Where a line of the entries below includes the string "Task", count it. Give only the resulting number.

(Records from a collection)

☆ ☆ ☆

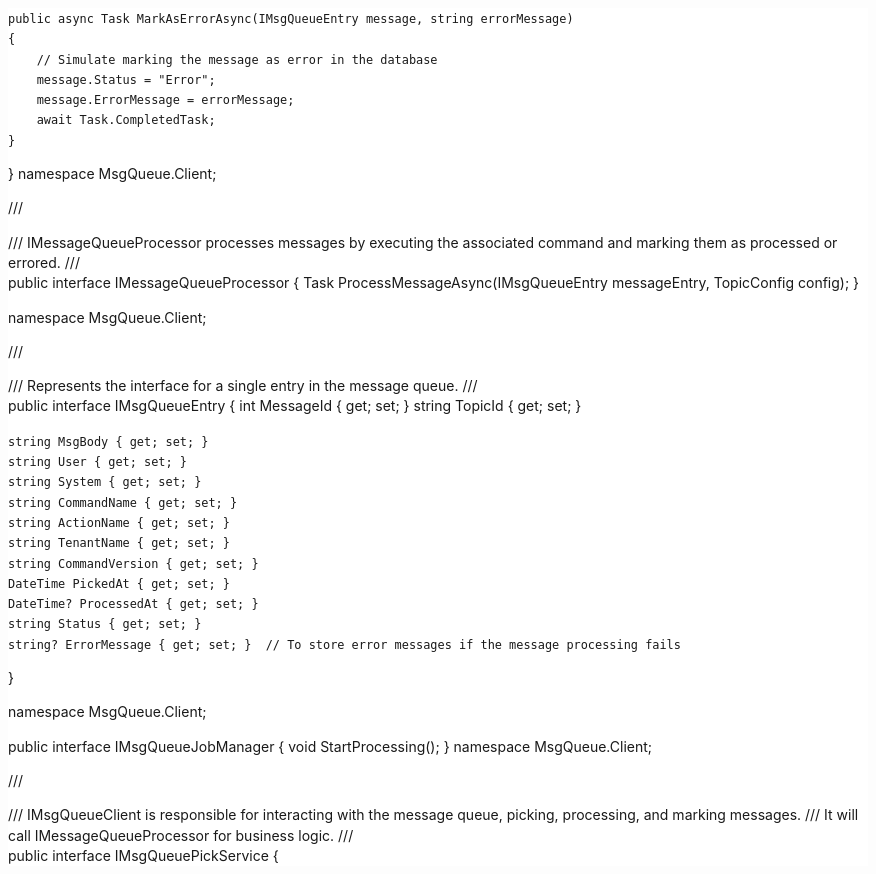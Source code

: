     public async Task MarkAsErrorAsync(IMsgQueueEntry message, string errorMessage)
    {
        // Simulate marking the message as error in the database
        message.Status = "Error";
        message.ErrorMessage = errorMessage;
        await Task.CompletedTask;
    }
}
﻿namespace MsgQueue.Client;

/// <summary>
/// IMessageQueueProcessor processes messages by executing the associated command and marking them as processed or errored.
/// </summary>
public interface IMessageQueueProcessor
{
    Task ProcessMessageAsync(IMsgQueueEntry messageEntry, TopicConfig config);
}

﻿namespace MsgQueue.Client;

/// <summary>
/// Represents the interface for a single entry in the message queue.
/// </summary>
public interface IMsgQueueEntry
{
    int MessageId { get; set; }
    string TopicId { get; set; }
    

    string MsgBody { get; set; }
    string User { get; set; }
    string System { get; set; }
    string CommandName { get; set; }
    string ActionName { get; set; }
    string TenantName { get; set; }
    string CommandVersion { get; set; }
    DateTime PickedAt { get; set; }
    DateTime? ProcessedAt { get; set; }
    string Status { get; set; }
    string? ErrorMessage { get; set; }  // To store error messages if the message processing fails
}

﻿namespace MsgQueue.Client;

public interface IMsgQueueJobManager
{
    void StartProcessing();
}
﻿namespace MsgQueue.Client;

/// <summary>
/// IMsgQueueClient is responsible for interacting with the message queue, picking, processing, and marking messages.
/// It will call IMessageQueueProcessor for business logic.
/// </summary>
public interface IMsgQueuePickService
{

☆ ☆ ☆

• **Solution for this problem**
3